[Data items]
============
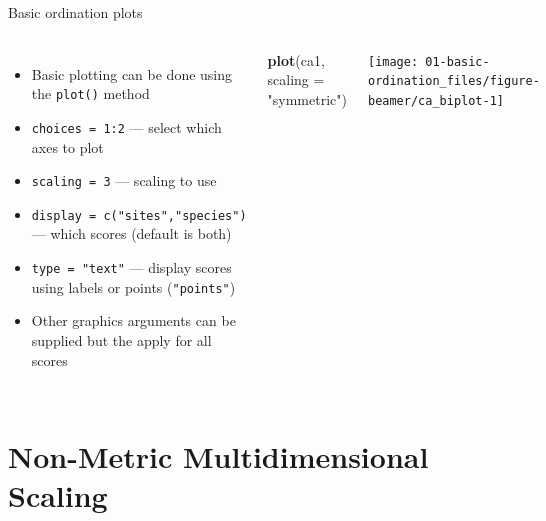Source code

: \documentclass[10pt,ignorenonframetext,compress, aspectratio=169]{beamer}
\newenvironment{Shaded}{\begin{snugshade}}{\end{snugshade}}
\newcommand{\KeywordTok}[1]{\textcolor[rgb]{0.13,0.29,0.53}{\textbf{{#1}}}}
\newcommand{\DataTypeTok}[1]{\textcolor[rgb]{0.13,0.29,0.53}{{#1}}}
\newcommand{\StringTok}[1]{\textcolor[rgb]{0.31,0.60,0.02}{{#1}}}
\newcommand{\NormalTok}[1]{{#1}}
\providecommand{\tightlist}{%
  \setlength{\itemsep}{0pt}\setlength{\parskip}{0pt}}
\newcommand{\columnsbegin}{\begin{columns}}
\newcommand{\columnsend}{\end{columns}}
\begin{document}
\begin{frame}[fragile]{Basic ordination plots}

\columnsbegin
{}

\begin{itemize}
\tightlist
\item
  Basic plotting can be done using the \texttt{plot()} method
\item
  \texttt{choices\ =\ 1:2} --- select which axes to plot
\item
  \texttt{scaling\ =\ 3} --- scaling to use
\item
  \texttt{display\ =\ c("sites","species")} --- which scores (default is
  both)
\item
  \texttt{type\ =\ "text"} --- display scores using labels or points
  (\texttt{"points"})
\item
  Other graphics arguments can be supplied but the apply for all scores
\end{itemize}


\begin{Shaded}
\begin{Highlighting}[]
\KeywordTok{plot}\NormalTok{(ca1, }\DataTypeTok{scaling =} \StringTok{"symmetric"}\NormalTok{)}
\end{Highlighting}
\end{Shaded}

\begin{center}\texttt{[image: 01-basic-ordination\_files/figure-beamer/ca\_biplot-1]} \end{center}

\columnsend

\end{frame}

\section{Non-Metric Multidimensional
Scaling}\label{non-metric-multidimensional-scaling}
\end{document}
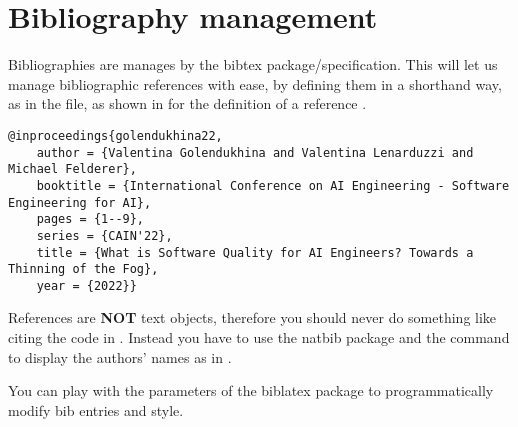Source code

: 

\section{Bibliography management}
\label{sec:biblio}

Bibliographies are manages by the bibtex package/specification. This will let us manage bibliographic references with ease, by defining them in a shorthand way, as in the  file, as shown in  for the definition of a reference \cite{golendukhina22}.

\begin{lstlisting}[frame=lines, 
   label={lst:bib}, 
  caption={Bib entry example}]
@inproceedings{golendukhina22,
	author = {Valentina Golendukhina and Valentina Lenarduzzi and Michael Felderer},
	booktitle = {International Conference on AI Engineering - Software Engineering for AI},
	pages = {1--9},
	series = {CAIN'22},
	title = {What is Software Quality for AI Engineers? Towards a Thinning of the Fog},
	year = {2022}}
\end{lstlisting}

References are \textbf{NOT} text objects, therefore you should never do something like citing the code in \cite{islam20}. Instead you have to use the natbib package and the  command to display the authors' names as in \citet{islam20}.

You can play with the parameters of the biblatex package to programmatically modify bib entries and style.

\endinput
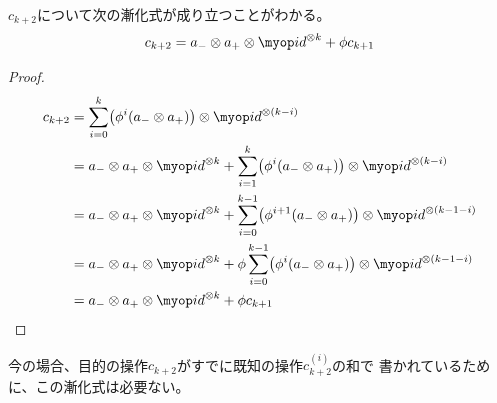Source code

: 	$c_{k+2}$について次の漸化式が成り立つことがわかる。
	\begin{equation}\label{eq:cの漸化式}\begin{split} %
		c_{k+2} = a_-\otimes a_+\otimes\id^{\otimes k} + \phi c_{k+1}
	\end{split}\end{equation} %
	\begin{proof} %
		\begin{equation*}\begin{split} %
			c_{k+2} &= \sum_{i=0}^k
				\bigl(\phi^i(a_-\otimes a_+)\bigr)\otimes\id^{\otimes(k-i)} \\
			&= a_-\otimes a_+\otimes\id^{\otimes k}
				+ \sum_{i=1}^k
				\bigl(\phi^i(a_-\otimes a_+)\bigr)\otimes\id^{\otimes(k-i)} \\
			&= a_-\otimes a_+\otimes\id^{\otimes k}
				+ \sum_{i=0}^{k-1} \bigl(\phi^{i+1}(a_-\otimes a_+)\bigr)
				\otimes\id^{\otimes(k-1-i)} \\
			&= a_-\otimes a_+\otimes\id^{\otimes k}
				+ \phi\sum_{i=0}^{k-1} \bigl(\phi^{i}(a_-\otimes a_+)\bigr)
				\otimes\id^{\otimes(k-1-i)} \\
			&= a_-\otimes a_+\otimes\id^{\otimes k} + \phi c_{k+1} \\
		\end{split}\end{equation*} %
	\end{proof} %
	今の場合、目的の操作$c_{k+2}$がすでに既知の操作$c_{k+2}^{(i)}$の和で
	書かれているために、この漸化式は必要ない。

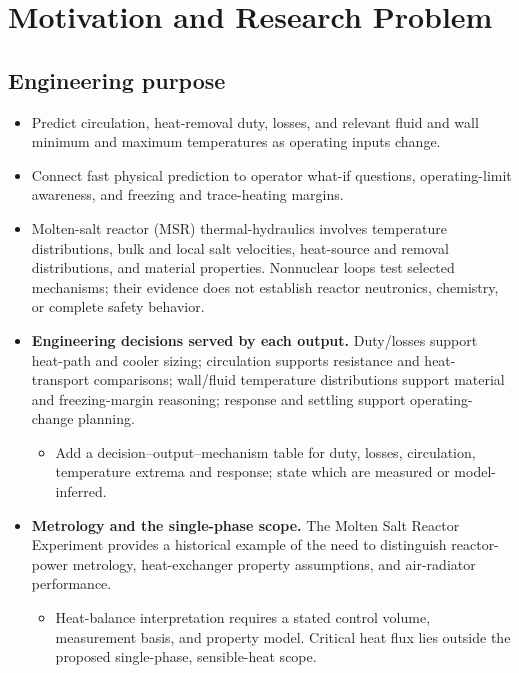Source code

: \section{Motivation and Research Problem}\label{sec:motivation-and-research-problem}

\subsection{Engineering purpose}\label{subsec:engineering-purpose}

\begin{itemize}[leftmargin=*]
\item Predict circulation, heat-removal duty, losses, and relevant fluid and wall minimum and maximum temperatures as operating inputs change.
\item Connect fast physical prediction to operator what-if questions, operating-limit awareness, and freezing and trace-heating margins.
\item Molten-salt reactor (MSR) thermal-hydraulics involves temperature distributions, bulk and local salt velocities, heat-source and removal distributions, and material properties. Nonnuclear loops test selected mechanisms; their evidence does not establish reactor neutronics, chemistry, or complete safety behavior.\cite{brown2020msrphenomena}

\item {}\textbf{Engineering decisions served by each output.} Duty/\allowbreak{}losses support heat-path and cooler sizing; circulation supports resistance and heat-transport comparisons; wall/\allowbreak{}fluid temperature distributions support material and freezing-margin reasoning; response and settling support operating-change planning.\cite{brown2020msrphenomena}
\begin{itemize}
\item Add a decision--output--mechanism table for duty, losses, circulation, temperature extrema and response; state which are measured or model-inferred.
\end{itemize}
\item {}\textbf{Metrology and the single-phase scope.} The Molten Salt Reactor Experiment provides a historical example of the need to distinguish reactor-power metrology, heat-exchanger property assumptions, and air-radiator performance.\cite{gabbard1970msre}
\begin{itemize}
\item Heat-balance interpretation requires a stated control volume, measurement basis, and property model. Critical heat flux lies outside the proposed single-phase, sensible-heat scope.
\end{itemize}
\end{itemize}

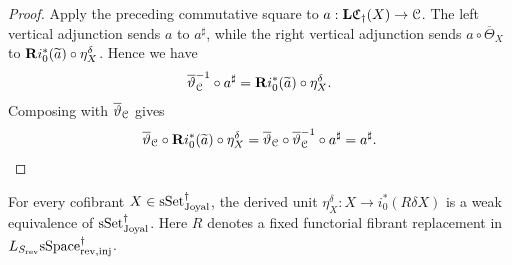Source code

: \documentclass[a4paper,dvipdfmx,11pt]{amsart}
\begin{document}
\begin{proof}
  Apply the preceding commutative square to $a:\bfL\frakC_{\dag}(X) \to \calC$.
  The left vertical adjunction sends $a$ to $a^{\sharp}$, while the right vertical adjunction sends $a\circ\overline\Theta_X$ to $\bfR i_0^*(\widetilde a)\circ\eta_X^{\delta}$.
  Hence we have
  \begin{align}
    \overline\vartheta_{\calC}^{-1}
    \circ
    a^{\sharp}
    =
    \bfR i_0^*(\widetilde a)
    \circ
    \eta_X^{\delta}.
  \end{align}
  Composing with $\overline\vartheta_{\calC}$ gives
  \begin{align}
    \overline\vartheta_{\calC}
    \circ
    \bfR i_0^*(\widetilde a)
    \circ
    \eta_X^{\delta}
    =
    \overline\vartheta_{\calC}
    \circ
    \overline\vartheta_{\calC}^{-1}
    \circ
    a^{\sharp}
    =
    a^{\sharp}.
  \end{align}
\end{proof}

\begin{proposition}\label{jt.lem.unit}
  For every cofibrant $X\in\sSet^{\dag}_{\Joyal}$, the derived unit $\eta_X^{\delta} : X\to i_{0}^{*}(R\delta X)$ is a weak equivalence of $\sSet^{\dag}_{\Joyal}$.
  Here $R$ denotes a fixed functorial fibrant replacement in $L_{S_{\rev}}\sSpace^{\dag}_{\rev,\inj}$.
\end{proposition}
\end{document}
============
> **Task requirements**
Every line of the records containing the word "textbf" must appear in the answer.

> **Written response**
\newcommand{\KeywordTok}[1]{\textcolor[rgb]{0.13,0.29,0.53}{\textbf{{#1}}}}
References are \textbf{NOT} text objects, therefore you should never do something like citing the code in \cite{islam20}. Instead you have to use the natbib package and the  command to display the authors' names as in \citet{islam20}.
\item {}\textbf{Engineering decisions served by each output.} Duty/\allowbreak{}losses support heat-path and cooler sizing; circulation supports resistance and heat-transport comparisons; wall/\allowbreak{}fluid temperature distributions support material and freezing-margin reasoning; response and settling support operating-change planning.\cite{brown2020msrphenomena}
\item {}\textbf{Metrology and the single-phase scope.} The Molten Salt Reactor Experiment provides a historical example of the need to distinguish reactor-power metrology, heat-exchanger property assumptions, and air-radiator performance.\cite{gabbard1970msre}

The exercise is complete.